Pediatric Pectus Excavatum (Sunken Chest)
Pectus excavatum often requires surgery. Pectus excavatum surgeons are committed to providing the best care for your child. Also known as “funnel chest”, pectus excavatum is an abnormal growth of rib cartilage that causes the sternum (breastbone) to protrude inward, resulting in a depression in the chest.
The condition may range from mild to severe and your child may or may not have symptoms related to the heart and lungs. Treatment is dependent on severity as well as symptoms and can range from simple observation to surgical repair.
It is not known why this happens but we do know it tends to occur in families, suggesting genetics may play a role. The condition occurs in at least 1 out of every 1,000 children and is more common in males. It may also be associated with Marfan Syndrome, Homocystinuria and Ehlers-Danlos Syndrome.
The child presents with depression of the sternal bone and may or may not have other symptoms. The most common symptoms are shortness of breath and/or decreased endurance with exercise. If present, occasionally the child will have an aching chest pain related to abnormal bone and cartilage growth.
Pectus excavatum often worsens with age and during growth spurts that occur in late childhood and adolescence. Some patients are very self-conscious because of the pectus excavatum deformity.
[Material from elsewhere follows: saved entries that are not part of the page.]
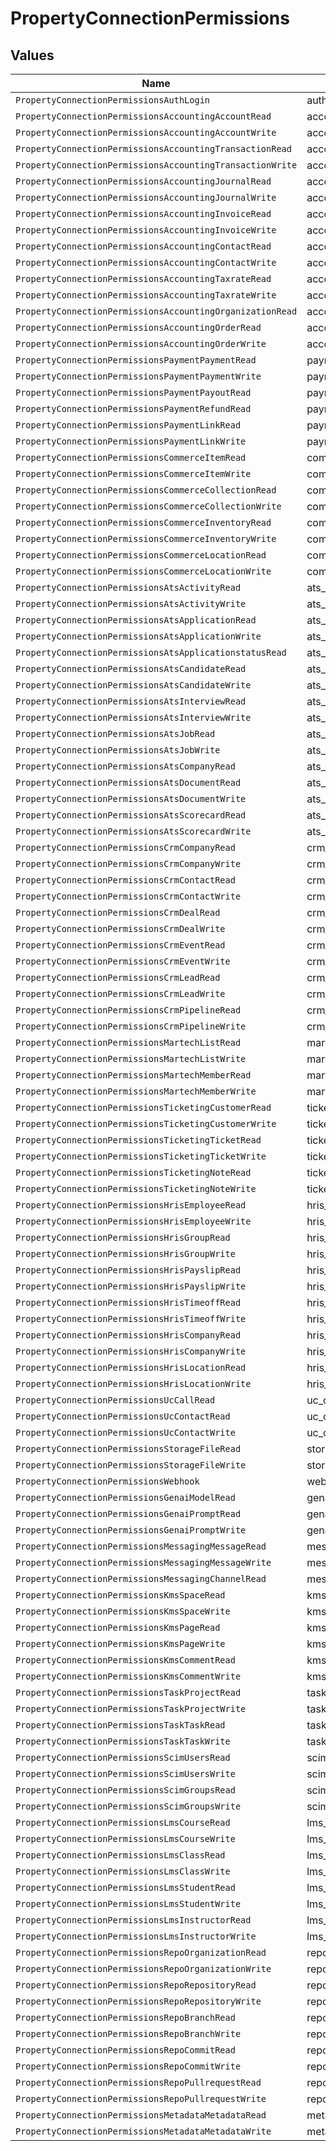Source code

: # PropertyConnectionPermissions


## Values

| Name                                                      | Value                                                     |
| --------------------------------------------------------- | --------------------------------------------------------- |
| `PropertyConnectionPermissionsAuthLogin`                  | auth_login                                                |
| `PropertyConnectionPermissionsAccountingAccountRead`      | accounting_account_read                                   |
| `PropertyConnectionPermissionsAccountingAccountWrite`     | accounting_account_write                                  |
| `PropertyConnectionPermissionsAccountingTransactionRead`  | accounting_transaction_read                               |
| `PropertyConnectionPermissionsAccountingTransactionWrite` | accounting_transaction_write                              |
| `PropertyConnectionPermissionsAccountingJournalRead`      | accounting_journal_read                                   |
| `PropertyConnectionPermissionsAccountingJournalWrite`     | accounting_journal_write                                  |
| `PropertyConnectionPermissionsAccountingInvoiceRead`      | accounting_invoice_read                                   |
| `PropertyConnectionPermissionsAccountingInvoiceWrite`     | accounting_invoice_write                                  |
| `PropertyConnectionPermissionsAccountingContactRead`      | accounting_contact_read                                   |
| `PropertyConnectionPermissionsAccountingContactWrite`     | accounting_contact_write                                  |
| `PropertyConnectionPermissionsAccountingTaxrateRead`      | accounting_taxrate_read                                   |
| `PropertyConnectionPermissionsAccountingTaxrateWrite`     | accounting_taxrate_write                                  |
| `PropertyConnectionPermissionsAccountingOrganizationRead` | accounting_organization_read                              |
| `PropertyConnectionPermissionsAccountingOrderRead`        | accounting_order_read                                     |
| `PropertyConnectionPermissionsAccountingOrderWrite`       | accounting_order_write                                    |
| `PropertyConnectionPermissionsPaymentPaymentRead`         | payment_payment_read                                      |
| `PropertyConnectionPermissionsPaymentPaymentWrite`        | payment_payment_write                                     |
| `PropertyConnectionPermissionsPaymentPayoutRead`          | payment_payout_read                                       |
| `PropertyConnectionPermissionsPaymentRefundRead`          | payment_refund_read                                       |
| `PropertyConnectionPermissionsPaymentLinkRead`            | payment_link_read                                         |
| `PropertyConnectionPermissionsPaymentLinkWrite`           | payment_link_write                                        |
| `PropertyConnectionPermissionsCommerceItemRead`           | commerce_item_read                                        |
| `PropertyConnectionPermissionsCommerceItemWrite`          | commerce_item_write                                       |
| `PropertyConnectionPermissionsCommerceCollectionRead`     | commerce_collection_read                                  |
| `PropertyConnectionPermissionsCommerceCollectionWrite`    | commerce_collection_write                                 |
| `PropertyConnectionPermissionsCommerceInventoryRead`      | commerce_inventory_read                                   |
| `PropertyConnectionPermissionsCommerceInventoryWrite`     | commerce_inventory_write                                  |
| `PropertyConnectionPermissionsCommerceLocationRead`       | commerce_location_read                                    |
| `PropertyConnectionPermissionsCommerceLocationWrite`      | commerce_location_write                                   |
| `PropertyConnectionPermissionsAtsActivityRead`            | ats_activity_read                                         |
| `PropertyConnectionPermissionsAtsActivityWrite`           | ats_activity_write                                        |
| `PropertyConnectionPermissionsAtsApplicationRead`         | ats_application_read                                      |
| `PropertyConnectionPermissionsAtsApplicationWrite`        | ats_application_write                                     |
| `PropertyConnectionPermissionsAtsApplicationstatusRead`   | ats_applicationstatus_read                                |
| `PropertyConnectionPermissionsAtsCandidateRead`           | ats_candidate_read                                        |
| `PropertyConnectionPermissionsAtsCandidateWrite`          | ats_candidate_write                                       |
| `PropertyConnectionPermissionsAtsInterviewRead`           | ats_interview_read                                        |
| `PropertyConnectionPermissionsAtsInterviewWrite`          | ats_interview_write                                       |
| `PropertyConnectionPermissionsAtsJobRead`                 | ats_job_read                                              |
| `PropertyConnectionPermissionsAtsJobWrite`                | ats_job_write                                             |
| `PropertyConnectionPermissionsAtsCompanyRead`             | ats_company_read                                          |
| `PropertyConnectionPermissionsAtsDocumentRead`            | ats_document_read                                         |
| `PropertyConnectionPermissionsAtsDocumentWrite`           | ats_document_write                                        |
| `PropertyConnectionPermissionsAtsScorecardRead`           | ats_scorecard_read                                        |
| `PropertyConnectionPermissionsAtsScorecardWrite`          | ats_scorecard_write                                       |
| `PropertyConnectionPermissionsCrmCompanyRead`             | crm_company_read                                          |
| `PropertyConnectionPermissionsCrmCompanyWrite`            | crm_company_write                                         |
| `PropertyConnectionPermissionsCrmContactRead`             | crm_contact_read                                          |
| `PropertyConnectionPermissionsCrmContactWrite`            | crm_contact_write                                         |
| `PropertyConnectionPermissionsCrmDealRead`                | crm_deal_read                                             |
| `PropertyConnectionPermissionsCrmDealWrite`               | crm_deal_write                                            |
| `PropertyConnectionPermissionsCrmEventRead`               | crm_event_read                                            |
| `PropertyConnectionPermissionsCrmEventWrite`              | crm_event_write                                           |
| `PropertyConnectionPermissionsCrmLeadRead`                | crm_lead_read                                             |
| `PropertyConnectionPermissionsCrmLeadWrite`               | crm_lead_write                                            |
| `PropertyConnectionPermissionsCrmPipelineRead`            | crm_pipeline_read                                         |
| `PropertyConnectionPermissionsCrmPipelineWrite`           | crm_pipeline_write                                        |
| `PropertyConnectionPermissionsMartechListRead`            | martech_list_read                                         |
| `PropertyConnectionPermissionsMartechListWrite`           | martech_list_write                                        |
| `PropertyConnectionPermissionsMartechMemberRead`          | martech_member_read                                       |
| `PropertyConnectionPermissionsMartechMemberWrite`         | martech_member_write                                      |
| `PropertyConnectionPermissionsTicketingCustomerRead`      | ticketing_customer_read                                   |
| `PropertyConnectionPermissionsTicketingCustomerWrite`     | ticketing_customer_write                                  |
| `PropertyConnectionPermissionsTicketingTicketRead`        | ticketing_ticket_read                                     |
| `PropertyConnectionPermissionsTicketingTicketWrite`       | ticketing_ticket_write                                    |
| `PropertyConnectionPermissionsTicketingNoteRead`          | ticketing_note_read                                       |
| `PropertyConnectionPermissionsTicketingNoteWrite`         | ticketing_note_write                                      |
| `PropertyConnectionPermissionsHrisEmployeeRead`           | hris_employee_read                                        |
| `PropertyConnectionPermissionsHrisEmployeeWrite`          | hris_employee_write                                       |
| `PropertyConnectionPermissionsHrisGroupRead`              | hris_group_read                                           |
| `PropertyConnectionPermissionsHrisGroupWrite`             | hris_group_write                                          |
| `PropertyConnectionPermissionsHrisPayslipRead`            | hris_payslip_read                                         |
| `PropertyConnectionPermissionsHrisPayslipWrite`           | hris_payslip_write                                        |
| `PropertyConnectionPermissionsHrisTimeoffRead`            | hris_timeoff_read                                         |
| `PropertyConnectionPermissionsHrisTimeoffWrite`           | hris_timeoff_write                                        |
| `PropertyConnectionPermissionsHrisCompanyRead`            | hris_company_read                                         |
| `PropertyConnectionPermissionsHrisCompanyWrite`           | hris_company_write                                        |
| `PropertyConnectionPermissionsHrisLocationRead`           | hris_location_read                                        |
| `PropertyConnectionPermissionsHrisLocationWrite`          | hris_location_write                                       |
| `PropertyConnectionPermissionsUcCallRead`                 | uc_call_read                                              |
| `PropertyConnectionPermissionsUcContactRead`              | uc_contact_read                                           |
| `PropertyConnectionPermissionsUcContactWrite`             | uc_contact_write                                          |
| `PropertyConnectionPermissionsStorageFileRead`            | storage_file_read                                         |
| `PropertyConnectionPermissionsStorageFileWrite`           | storage_file_write                                        |
| `PropertyConnectionPermissionsWebhook`                    | webhook                                                   |
| `PropertyConnectionPermissionsGenaiModelRead`             | genai_model_read                                          |
| `PropertyConnectionPermissionsGenaiPromptRead`            | genai_prompt_read                                         |
| `PropertyConnectionPermissionsGenaiPromptWrite`           | genai_prompt_write                                        |
| `PropertyConnectionPermissionsMessagingMessageRead`       | messaging_message_read                                    |
| `PropertyConnectionPermissionsMessagingMessageWrite`      | messaging_message_write                                   |
| `PropertyConnectionPermissionsMessagingChannelRead`       | messaging_channel_read                                    |
| `PropertyConnectionPermissionsKmsSpaceRead`               | kms_space_read                                            |
| `PropertyConnectionPermissionsKmsSpaceWrite`              | kms_space_write                                           |
| `PropertyConnectionPermissionsKmsPageRead`                | kms_page_read                                             |
| `PropertyConnectionPermissionsKmsPageWrite`               | kms_page_write                                            |
| `PropertyConnectionPermissionsKmsCommentRead`             | kms_comment_read                                          |
| `PropertyConnectionPermissionsKmsCommentWrite`            | kms_comment_write                                         |
| `PropertyConnectionPermissionsTaskProjectRead`            | task_project_read                                         |
| `PropertyConnectionPermissionsTaskProjectWrite`           | task_project_write                                        |
| `PropertyConnectionPermissionsTaskTaskRead`               | task_task_read                                            |
| `PropertyConnectionPermissionsTaskTaskWrite`              | task_task_write                                           |
| `PropertyConnectionPermissionsScimUsersRead`              | scim_users_read                                           |
| `PropertyConnectionPermissionsScimUsersWrite`             | scim_users_write                                          |
| `PropertyConnectionPermissionsScimGroupsRead`             | scim_groups_read                                          |
| `PropertyConnectionPermissionsScimGroupsWrite`            | scim_groups_write                                         |
| `PropertyConnectionPermissionsLmsCourseRead`              | lms_course_read                                           |
| `PropertyConnectionPermissionsLmsCourseWrite`             | lms_course_write                                          |
| `PropertyConnectionPermissionsLmsClassRead`               | lms_class_read                                            |
| `PropertyConnectionPermissionsLmsClassWrite`              | lms_class_write                                           |
| `PropertyConnectionPermissionsLmsStudentRead`             | lms_student_read                                          |
| `PropertyConnectionPermissionsLmsStudentWrite`            | lms_student_write                                         |
| `PropertyConnectionPermissionsLmsInstructorRead`          | lms_instructor_read                                       |
| `PropertyConnectionPermissionsLmsInstructorWrite`         | lms_instructor_write                                      |
| `PropertyConnectionPermissionsRepoOrganizationRead`       | repo_organization_read                                    |
| `PropertyConnectionPermissionsRepoOrganizationWrite`      | repo_organization_write                                   |
| `PropertyConnectionPermissionsRepoRepositoryRead`         | repo_repository_read                                      |
| `PropertyConnectionPermissionsRepoRepositoryWrite`        | repo_repository_write                                     |
| `PropertyConnectionPermissionsRepoBranchRead`             | repo_branch_read                                          |
| `PropertyConnectionPermissionsRepoBranchWrite`            | repo_branch_write                                         |
| `PropertyConnectionPermissionsRepoCommitRead`             | repo_commit_read                                          |
| `PropertyConnectionPermissionsRepoCommitWrite`            | repo_commit_write                                         |
| `PropertyConnectionPermissionsRepoPullrequestRead`        | repo_pullrequest_read                                     |
| `PropertyConnectionPermissionsRepoPullrequestWrite`       | repo_pullrequest_write                                    |
| `PropertyConnectionPermissionsMetadataMetadataRead`       | metadata_metadata_read                                    |
| `PropertyConnectionPermissionsMetadataMetadataWrite`      | metadata_metadata_write                                   |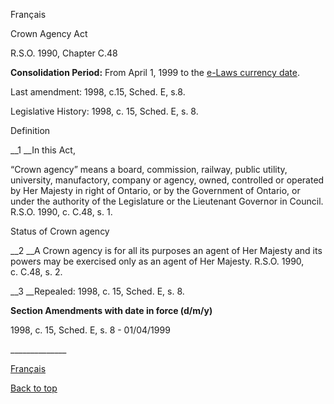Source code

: [<a id="Top"></a>Français](http://www.ontario.ca/fr/lois/loi/90c48)

Crown Agency Act

R\.S\.O\. 1990, Chapter C\.48

__Consolidation Period:__ From April 1, 1999 to the [e\-Laws currency date](http://www.e-laws.gov.on.ca/navigation?file=currencyDates&lang=en)\.

Last amendment: 1998, c\.15, Sched\. E, s\.8\.

Legislative History: 1998, c\. 15, Sched\. E, s\. 8\.

Definition

__1 __In this Act,

“Crown agency” means a board, commission, railway, public utility, university, manufactory, company or agency, owned, controlled or operated by Her Majesty in right of Ontario, or by the Government of Ontario, or under the authority of the Legislature or the Lieutenant Governor in Council\.  R\.S\.O\. 1990, c\. C\.48, s\. 1\.

Status of Crown agency

__2 __A Crown agency is for all its purposes an agent of Her Majesty and its powers may be exercised only as an agent of Her Majesty\.  R\.S\.O\. 1990, c\. C\.48, s\. 2\.

__3 __Repealed:  1998, c\. 15, Sched\. E, s\. 8\.

__Section Amendments with date in force \(d/m/y\)__

1998, c\. 15, Sched\. E, s\. 8 \- 01/04/1999

\_\_\_\_\_\_\_\_\_\_\_\_\_\_

[Français](http://www.ontario.ca/fr/lois/loi/90c48)

[Back to top](#Top)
Correction of the deformity may play a significant role in improving the self-esteem of some patients.
Tests and Diagnosis
To diagnose pectus excavatum, your child’s doctor will do a detailed physical examination. After diagnosis, additional testing for operative planning and identification of body system dysfunction, which may include the following tests:
- Computed Tomography (CT) Scan — This test uses X-rays to produce multiple images of the inside of the body. These three-dimensional pictures of the chest can show how severe the condition may be and if the heart and lungs are affected. The primary for the chest CT scan is to calculate a "Pectus Index" which measures whether the chest depression is mild or severe.
- Electrocardiogram (EKG) and/or echocardiography (ECHO) – These tests help the doctor see if your child’s heart is under any stress.
- Pulmonary (lung) function test (PFT) – This test helps the doctor see if your child’s lungs are under any stress.
- Dermal test – This test is for a skin allergy related to the metal used in the surgical procedure and maybe ordered by the surgeon if a metal skin allergy is suspected by your child's history.
- Chest X-ray - This X-ray test can be helpful to exclude any other problems within the chest itself.
Treatment of mild pectus excavatum can include exercises aimed at improving posture and upper body strength. If your child has moderate to severe pectus excavatum, surgery may be recommended. Most often, this surgery is recommended around age 13 but may be performed sooner or later depending on the individual patient needs.
- The Nuss procedure – This minimally invasive procedure usually requires a total of three small incisions located on both sides of your child’s chest. A curved metal bar shaped to your child’s chest is inserted under the ribs and is secured under the sternum to lift the chest. The bar is placed under observation using a small camera so the surgeon can watch the bar pass behind the sternum. The bar is left in place for three years to allow the chest rib to remold. The bar is then removed during outpatient surgery.
- The Ravitch procedure – This surgical procedure is for children and adolescents and is performed when bracing has not been successful. The procedure generally requires an incision across the chest. The surgeon will remove the abnormal rib cartilage between the boney ribs and the breast bone which allow the breast bone to be pushed down and take its normal shape. A metal bar will be placed in your child's chest to keep the breast bone in place. The bar is generally removed after 12 months during outpatient surgery.